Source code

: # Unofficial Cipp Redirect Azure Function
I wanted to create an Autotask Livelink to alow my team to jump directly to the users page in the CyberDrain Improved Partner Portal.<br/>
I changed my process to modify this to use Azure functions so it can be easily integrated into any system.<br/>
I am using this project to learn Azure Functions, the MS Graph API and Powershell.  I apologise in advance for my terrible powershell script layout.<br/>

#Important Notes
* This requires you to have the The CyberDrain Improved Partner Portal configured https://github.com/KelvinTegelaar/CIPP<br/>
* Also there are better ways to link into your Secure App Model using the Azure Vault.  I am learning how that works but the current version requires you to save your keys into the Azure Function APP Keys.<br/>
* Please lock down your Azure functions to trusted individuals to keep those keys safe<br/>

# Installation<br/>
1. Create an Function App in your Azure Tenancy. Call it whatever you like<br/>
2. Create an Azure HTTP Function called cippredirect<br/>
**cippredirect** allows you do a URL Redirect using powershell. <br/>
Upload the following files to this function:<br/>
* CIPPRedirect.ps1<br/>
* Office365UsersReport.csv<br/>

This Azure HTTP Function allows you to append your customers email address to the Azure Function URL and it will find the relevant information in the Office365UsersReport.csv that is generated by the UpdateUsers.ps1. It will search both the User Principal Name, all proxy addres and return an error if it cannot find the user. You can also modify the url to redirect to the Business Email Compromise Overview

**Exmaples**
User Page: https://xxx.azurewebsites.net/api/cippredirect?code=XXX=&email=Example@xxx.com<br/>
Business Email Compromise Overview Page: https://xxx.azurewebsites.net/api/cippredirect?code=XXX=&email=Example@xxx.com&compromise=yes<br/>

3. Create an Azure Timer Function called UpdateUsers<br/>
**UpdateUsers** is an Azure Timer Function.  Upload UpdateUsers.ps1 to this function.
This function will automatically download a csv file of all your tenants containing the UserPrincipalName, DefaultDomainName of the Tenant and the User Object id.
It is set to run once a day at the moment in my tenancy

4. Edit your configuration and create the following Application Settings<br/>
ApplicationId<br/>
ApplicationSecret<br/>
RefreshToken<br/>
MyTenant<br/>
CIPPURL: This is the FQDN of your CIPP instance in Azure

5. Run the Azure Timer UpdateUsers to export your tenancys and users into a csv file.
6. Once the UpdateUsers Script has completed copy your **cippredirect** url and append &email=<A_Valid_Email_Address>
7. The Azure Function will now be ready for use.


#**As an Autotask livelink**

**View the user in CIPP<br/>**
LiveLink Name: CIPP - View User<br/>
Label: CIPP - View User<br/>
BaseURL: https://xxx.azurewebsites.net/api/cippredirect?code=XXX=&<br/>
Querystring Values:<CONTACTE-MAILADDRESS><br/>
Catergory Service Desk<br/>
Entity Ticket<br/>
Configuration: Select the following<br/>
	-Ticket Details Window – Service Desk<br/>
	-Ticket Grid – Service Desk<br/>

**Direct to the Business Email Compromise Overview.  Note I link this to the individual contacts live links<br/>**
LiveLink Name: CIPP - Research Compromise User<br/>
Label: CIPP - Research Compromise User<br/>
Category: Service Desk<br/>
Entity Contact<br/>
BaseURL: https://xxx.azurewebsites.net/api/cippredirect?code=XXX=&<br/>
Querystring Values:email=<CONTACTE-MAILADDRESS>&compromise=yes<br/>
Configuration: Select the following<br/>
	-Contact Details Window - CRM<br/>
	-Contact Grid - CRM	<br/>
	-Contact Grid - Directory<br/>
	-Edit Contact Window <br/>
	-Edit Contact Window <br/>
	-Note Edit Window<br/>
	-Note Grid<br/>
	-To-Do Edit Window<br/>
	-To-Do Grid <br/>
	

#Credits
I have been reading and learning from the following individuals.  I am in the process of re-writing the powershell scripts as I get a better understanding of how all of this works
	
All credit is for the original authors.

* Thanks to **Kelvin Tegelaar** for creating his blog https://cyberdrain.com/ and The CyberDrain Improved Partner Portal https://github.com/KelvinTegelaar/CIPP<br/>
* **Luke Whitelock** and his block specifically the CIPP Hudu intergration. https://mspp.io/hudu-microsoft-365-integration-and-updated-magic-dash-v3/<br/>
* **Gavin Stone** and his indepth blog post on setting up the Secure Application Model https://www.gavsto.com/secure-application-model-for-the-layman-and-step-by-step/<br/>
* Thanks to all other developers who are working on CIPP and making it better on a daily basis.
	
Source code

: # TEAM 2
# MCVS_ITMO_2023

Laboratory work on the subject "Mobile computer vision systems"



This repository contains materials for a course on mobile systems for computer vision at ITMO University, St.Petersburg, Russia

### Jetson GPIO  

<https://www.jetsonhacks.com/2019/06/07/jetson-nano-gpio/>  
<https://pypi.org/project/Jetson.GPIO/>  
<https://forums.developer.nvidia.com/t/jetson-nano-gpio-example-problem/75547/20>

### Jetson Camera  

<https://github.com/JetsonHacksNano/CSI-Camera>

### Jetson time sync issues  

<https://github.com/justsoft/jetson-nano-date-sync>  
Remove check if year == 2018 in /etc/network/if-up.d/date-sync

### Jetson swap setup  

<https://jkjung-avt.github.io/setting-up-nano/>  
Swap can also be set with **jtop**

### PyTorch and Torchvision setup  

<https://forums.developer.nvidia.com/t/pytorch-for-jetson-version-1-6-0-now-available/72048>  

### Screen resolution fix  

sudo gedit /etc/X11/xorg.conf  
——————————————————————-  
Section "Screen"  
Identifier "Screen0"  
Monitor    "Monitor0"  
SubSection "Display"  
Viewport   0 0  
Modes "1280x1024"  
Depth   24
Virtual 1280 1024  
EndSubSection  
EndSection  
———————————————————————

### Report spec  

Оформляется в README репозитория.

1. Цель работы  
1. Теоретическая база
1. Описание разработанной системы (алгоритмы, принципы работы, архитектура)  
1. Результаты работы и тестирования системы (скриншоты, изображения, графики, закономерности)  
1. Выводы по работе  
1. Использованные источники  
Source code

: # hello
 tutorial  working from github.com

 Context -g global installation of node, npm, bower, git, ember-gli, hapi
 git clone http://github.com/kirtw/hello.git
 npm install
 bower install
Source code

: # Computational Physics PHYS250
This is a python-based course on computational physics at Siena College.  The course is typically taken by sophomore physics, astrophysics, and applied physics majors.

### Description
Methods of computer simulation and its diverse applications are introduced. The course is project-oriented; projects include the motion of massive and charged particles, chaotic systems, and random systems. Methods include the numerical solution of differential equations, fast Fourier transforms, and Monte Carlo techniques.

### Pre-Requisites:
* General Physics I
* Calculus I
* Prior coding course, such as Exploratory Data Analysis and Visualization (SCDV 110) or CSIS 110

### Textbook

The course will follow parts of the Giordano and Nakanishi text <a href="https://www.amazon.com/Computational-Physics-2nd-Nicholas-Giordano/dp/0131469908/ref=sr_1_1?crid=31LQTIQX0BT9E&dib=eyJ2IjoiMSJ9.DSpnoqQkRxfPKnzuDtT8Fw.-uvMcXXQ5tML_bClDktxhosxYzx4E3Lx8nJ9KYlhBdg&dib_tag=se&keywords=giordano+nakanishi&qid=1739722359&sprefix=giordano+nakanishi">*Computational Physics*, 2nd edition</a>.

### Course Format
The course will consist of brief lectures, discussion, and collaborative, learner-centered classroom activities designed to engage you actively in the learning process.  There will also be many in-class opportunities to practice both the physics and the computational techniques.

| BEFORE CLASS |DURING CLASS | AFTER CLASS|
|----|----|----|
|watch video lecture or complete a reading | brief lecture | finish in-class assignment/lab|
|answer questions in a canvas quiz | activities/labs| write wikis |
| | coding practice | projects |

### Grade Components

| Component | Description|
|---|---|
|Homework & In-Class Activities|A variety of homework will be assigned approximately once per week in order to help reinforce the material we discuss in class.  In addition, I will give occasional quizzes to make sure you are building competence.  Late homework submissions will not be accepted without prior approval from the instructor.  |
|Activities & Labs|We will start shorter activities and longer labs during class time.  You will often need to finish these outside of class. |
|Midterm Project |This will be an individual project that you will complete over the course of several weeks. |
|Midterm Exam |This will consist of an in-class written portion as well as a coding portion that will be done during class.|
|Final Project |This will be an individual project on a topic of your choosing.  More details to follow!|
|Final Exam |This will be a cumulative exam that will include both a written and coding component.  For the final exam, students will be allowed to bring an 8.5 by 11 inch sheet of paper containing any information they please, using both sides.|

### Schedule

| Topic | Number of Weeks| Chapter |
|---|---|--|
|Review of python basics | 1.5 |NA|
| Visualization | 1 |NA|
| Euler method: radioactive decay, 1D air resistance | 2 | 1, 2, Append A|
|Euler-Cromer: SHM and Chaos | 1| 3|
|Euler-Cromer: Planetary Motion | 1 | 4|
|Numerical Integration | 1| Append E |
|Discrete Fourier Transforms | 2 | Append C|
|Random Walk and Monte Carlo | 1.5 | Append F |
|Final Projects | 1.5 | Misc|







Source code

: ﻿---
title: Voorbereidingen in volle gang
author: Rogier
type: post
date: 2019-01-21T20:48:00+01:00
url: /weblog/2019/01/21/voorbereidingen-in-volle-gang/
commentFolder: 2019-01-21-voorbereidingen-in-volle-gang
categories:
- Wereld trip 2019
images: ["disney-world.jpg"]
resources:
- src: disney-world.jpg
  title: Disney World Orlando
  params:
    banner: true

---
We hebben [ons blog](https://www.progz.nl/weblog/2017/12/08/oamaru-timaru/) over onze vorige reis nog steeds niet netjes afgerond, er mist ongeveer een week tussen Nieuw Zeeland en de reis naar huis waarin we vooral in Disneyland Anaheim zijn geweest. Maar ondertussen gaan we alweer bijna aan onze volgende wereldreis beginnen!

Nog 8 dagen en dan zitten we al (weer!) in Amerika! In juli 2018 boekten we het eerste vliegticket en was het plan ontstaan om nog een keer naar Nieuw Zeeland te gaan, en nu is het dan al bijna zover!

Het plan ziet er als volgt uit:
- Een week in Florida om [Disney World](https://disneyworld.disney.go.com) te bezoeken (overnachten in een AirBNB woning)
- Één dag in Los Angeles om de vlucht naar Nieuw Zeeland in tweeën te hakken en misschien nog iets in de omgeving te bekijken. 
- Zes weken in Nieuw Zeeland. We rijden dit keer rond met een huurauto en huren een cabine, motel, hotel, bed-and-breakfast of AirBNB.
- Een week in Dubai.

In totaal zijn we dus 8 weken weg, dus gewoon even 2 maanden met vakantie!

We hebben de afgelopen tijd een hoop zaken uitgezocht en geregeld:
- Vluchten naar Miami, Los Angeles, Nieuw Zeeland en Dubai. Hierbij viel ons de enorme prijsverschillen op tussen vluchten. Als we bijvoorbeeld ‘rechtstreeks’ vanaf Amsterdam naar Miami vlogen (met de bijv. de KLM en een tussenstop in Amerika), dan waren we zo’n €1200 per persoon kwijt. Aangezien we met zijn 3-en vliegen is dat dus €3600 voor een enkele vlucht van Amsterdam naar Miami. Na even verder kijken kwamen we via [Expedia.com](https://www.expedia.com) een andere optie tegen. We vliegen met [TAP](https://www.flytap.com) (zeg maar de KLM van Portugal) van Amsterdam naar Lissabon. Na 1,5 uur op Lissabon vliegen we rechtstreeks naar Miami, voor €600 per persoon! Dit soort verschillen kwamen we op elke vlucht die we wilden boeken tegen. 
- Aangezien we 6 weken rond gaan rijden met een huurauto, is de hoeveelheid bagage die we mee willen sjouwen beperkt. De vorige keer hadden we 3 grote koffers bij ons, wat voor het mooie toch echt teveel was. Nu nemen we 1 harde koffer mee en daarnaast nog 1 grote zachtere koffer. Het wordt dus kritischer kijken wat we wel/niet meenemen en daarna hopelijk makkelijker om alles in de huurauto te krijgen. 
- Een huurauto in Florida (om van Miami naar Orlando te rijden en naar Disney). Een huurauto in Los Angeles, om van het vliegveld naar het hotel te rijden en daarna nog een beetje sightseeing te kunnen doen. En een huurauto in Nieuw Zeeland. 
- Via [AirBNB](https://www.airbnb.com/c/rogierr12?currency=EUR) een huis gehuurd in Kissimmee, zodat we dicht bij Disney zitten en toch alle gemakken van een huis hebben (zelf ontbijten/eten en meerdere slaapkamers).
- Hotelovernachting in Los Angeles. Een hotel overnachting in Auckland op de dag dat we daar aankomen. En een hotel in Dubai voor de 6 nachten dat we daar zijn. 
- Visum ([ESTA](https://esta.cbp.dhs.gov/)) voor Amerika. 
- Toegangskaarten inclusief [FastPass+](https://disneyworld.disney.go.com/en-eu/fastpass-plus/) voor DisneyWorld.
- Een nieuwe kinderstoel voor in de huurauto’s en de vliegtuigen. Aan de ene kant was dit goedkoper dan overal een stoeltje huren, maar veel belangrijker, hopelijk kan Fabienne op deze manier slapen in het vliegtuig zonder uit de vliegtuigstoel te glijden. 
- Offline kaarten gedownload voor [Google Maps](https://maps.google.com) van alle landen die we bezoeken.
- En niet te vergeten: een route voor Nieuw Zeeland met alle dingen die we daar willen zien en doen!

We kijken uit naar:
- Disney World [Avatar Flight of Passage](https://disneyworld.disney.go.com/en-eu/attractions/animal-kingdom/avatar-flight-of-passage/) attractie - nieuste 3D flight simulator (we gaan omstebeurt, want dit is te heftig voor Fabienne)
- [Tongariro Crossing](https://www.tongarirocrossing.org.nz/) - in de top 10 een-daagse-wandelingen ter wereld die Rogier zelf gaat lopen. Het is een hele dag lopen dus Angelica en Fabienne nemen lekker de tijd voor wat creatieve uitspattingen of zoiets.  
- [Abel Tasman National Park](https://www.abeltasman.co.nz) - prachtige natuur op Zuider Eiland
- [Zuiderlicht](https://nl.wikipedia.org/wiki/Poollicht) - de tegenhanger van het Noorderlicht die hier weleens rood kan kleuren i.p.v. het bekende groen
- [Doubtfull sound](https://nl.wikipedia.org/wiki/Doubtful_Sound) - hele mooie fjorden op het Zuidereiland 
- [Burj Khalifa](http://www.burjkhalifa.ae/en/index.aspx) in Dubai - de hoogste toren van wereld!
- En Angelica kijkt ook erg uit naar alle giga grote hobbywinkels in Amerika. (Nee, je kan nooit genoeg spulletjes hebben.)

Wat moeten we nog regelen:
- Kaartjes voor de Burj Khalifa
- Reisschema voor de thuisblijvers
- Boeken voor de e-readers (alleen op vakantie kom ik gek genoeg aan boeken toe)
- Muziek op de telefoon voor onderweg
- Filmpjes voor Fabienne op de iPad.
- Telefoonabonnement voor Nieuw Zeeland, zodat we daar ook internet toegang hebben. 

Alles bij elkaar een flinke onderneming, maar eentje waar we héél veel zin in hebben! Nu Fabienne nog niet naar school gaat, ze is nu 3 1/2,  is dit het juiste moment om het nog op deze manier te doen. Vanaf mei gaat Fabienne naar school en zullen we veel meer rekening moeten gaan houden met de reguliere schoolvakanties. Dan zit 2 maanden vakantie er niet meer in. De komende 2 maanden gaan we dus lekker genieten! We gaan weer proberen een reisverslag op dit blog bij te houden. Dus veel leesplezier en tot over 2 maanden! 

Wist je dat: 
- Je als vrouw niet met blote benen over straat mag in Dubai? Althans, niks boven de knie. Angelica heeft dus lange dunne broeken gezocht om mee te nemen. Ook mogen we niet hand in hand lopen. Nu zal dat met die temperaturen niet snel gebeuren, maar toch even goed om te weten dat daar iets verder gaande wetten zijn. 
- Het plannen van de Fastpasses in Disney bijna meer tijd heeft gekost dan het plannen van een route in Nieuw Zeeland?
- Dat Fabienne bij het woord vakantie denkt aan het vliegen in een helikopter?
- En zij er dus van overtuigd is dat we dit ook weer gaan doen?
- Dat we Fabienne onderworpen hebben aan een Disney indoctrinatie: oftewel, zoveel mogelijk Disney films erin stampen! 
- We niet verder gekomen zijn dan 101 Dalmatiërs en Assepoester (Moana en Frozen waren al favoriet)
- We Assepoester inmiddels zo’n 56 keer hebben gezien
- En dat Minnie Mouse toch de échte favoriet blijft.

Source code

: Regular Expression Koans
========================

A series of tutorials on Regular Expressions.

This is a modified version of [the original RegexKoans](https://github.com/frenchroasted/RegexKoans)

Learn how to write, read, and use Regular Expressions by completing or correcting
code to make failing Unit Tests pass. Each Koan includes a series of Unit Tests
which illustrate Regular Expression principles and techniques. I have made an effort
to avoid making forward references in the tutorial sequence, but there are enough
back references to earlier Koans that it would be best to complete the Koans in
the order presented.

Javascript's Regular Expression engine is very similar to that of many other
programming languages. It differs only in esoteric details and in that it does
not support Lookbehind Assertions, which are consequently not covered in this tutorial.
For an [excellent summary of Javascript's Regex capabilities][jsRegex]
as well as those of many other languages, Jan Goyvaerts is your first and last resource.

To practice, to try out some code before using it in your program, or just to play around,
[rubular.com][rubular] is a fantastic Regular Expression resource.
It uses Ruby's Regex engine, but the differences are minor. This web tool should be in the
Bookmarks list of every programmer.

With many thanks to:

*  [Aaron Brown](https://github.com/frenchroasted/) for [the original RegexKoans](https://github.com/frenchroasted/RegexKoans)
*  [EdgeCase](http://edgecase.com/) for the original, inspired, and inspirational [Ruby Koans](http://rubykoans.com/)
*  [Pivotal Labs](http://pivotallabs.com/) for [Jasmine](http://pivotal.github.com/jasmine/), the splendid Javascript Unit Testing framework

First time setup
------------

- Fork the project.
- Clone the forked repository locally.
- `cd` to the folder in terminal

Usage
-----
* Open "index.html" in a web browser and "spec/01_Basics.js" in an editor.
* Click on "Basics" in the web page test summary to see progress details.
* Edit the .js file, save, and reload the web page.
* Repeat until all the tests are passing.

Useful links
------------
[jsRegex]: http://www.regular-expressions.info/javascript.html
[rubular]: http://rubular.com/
□ □ □ □
WHAT TO WORK ON ->
Every line, from the one holding "First time setup" through the last line of the material above, should be transcribed exactly, and no line outside that range.

ANSWER FOR THE TASK ->
First time setup
------------

- Fork the project.
- Clone the forked repository locally.
- `cd` to the folder in terminal

Usage
-----
* Open "index.html" in a web browser and "spec/01_Basics.js" in an editor.
* Click on "Basics" in the web page test summary to see progress details.
* Edit the .js file, save, and reload the web page.
* Repeat until all the tests are passing.

Useful links
------------
[jsRegex]: http://www.regular-expressions.info/javascript.html
[rubular]: http://rubular.com/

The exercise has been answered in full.